Carlos Cardoso

Personal information
- Full name: Carlos Alberto Lourenço Cardoso
- Date of birth: 29 December 1944
- Place of birth: Setúbal, Portugal
- Date of death: 27 December 2025 (aged 80)
- Position: Defender

Youth career
- Vitória Setúbal

Senior career*
- Years: Team / Apps / (Gls)
- 1964–1977: Vitória Setúbal / 284 / (2)

International career
- 1969: Portugal / 1 / (0)

Managerial career
- 1979–1980: Barreirense
- 1980–1982: Nacional
- 1985–1986: O Elvas
- 1986–1987: União da Madeira
- 1987-1988: Lusit.

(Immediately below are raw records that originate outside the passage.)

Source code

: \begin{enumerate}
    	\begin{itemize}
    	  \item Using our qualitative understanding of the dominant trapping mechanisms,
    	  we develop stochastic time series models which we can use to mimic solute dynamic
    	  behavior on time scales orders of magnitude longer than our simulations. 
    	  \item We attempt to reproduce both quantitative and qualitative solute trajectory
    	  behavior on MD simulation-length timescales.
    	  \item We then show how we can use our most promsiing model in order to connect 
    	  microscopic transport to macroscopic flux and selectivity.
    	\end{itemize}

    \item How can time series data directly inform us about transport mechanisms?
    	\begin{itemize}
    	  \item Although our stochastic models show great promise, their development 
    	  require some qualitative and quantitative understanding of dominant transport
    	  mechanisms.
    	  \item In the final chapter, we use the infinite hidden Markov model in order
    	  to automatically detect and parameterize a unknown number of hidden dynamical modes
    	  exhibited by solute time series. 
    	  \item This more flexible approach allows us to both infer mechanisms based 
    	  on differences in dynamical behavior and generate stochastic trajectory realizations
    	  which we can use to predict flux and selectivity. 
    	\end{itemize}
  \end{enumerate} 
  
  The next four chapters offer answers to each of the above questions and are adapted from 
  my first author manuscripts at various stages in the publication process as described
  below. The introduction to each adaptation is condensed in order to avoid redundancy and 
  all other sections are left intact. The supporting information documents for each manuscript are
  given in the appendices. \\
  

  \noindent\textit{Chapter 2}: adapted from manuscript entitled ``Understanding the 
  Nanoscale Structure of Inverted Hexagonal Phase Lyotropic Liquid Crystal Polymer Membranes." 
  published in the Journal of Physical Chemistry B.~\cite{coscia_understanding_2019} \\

Évora
- 1988–1990: O Elvas
- 1990–1991: Barreirense
- 1991–1992: Benfica Castelo Branco
- 1992–1994: O Elvas
- 1994–1995: Juventude Évora
- 1998–1999: Vitória Setúbal
- 2003: Vitória Setúbal
- 2006–2007: Vitória Setúbal
- 2009: Vitória Setúbal

= Carlos Cardoso (footballer) =

Portuguese footballer and manager (1944–2025)

Carlos Alberto Lourenço Cardoso (29 December 1944 – 27 December 2025) was a Portuguese footballer who played as a defender and later became a manager.

Cardoso's playing career saw him play only for his boyhood club Vitória de Setúbal between 1964 and 1977. Cardoso was part of the Setúbal side that won the Taça de Portugal in the 1964–65 and 1966–67 seasons.

He was also the manager responsible for promoting Lusitano de Évora from the third division to the second division in 1988.

Cardoso managed Vitória de Setúbal on four different spells, with the most recent being in 2009.

Cardoso died on 27 December 2025 at the age of 80.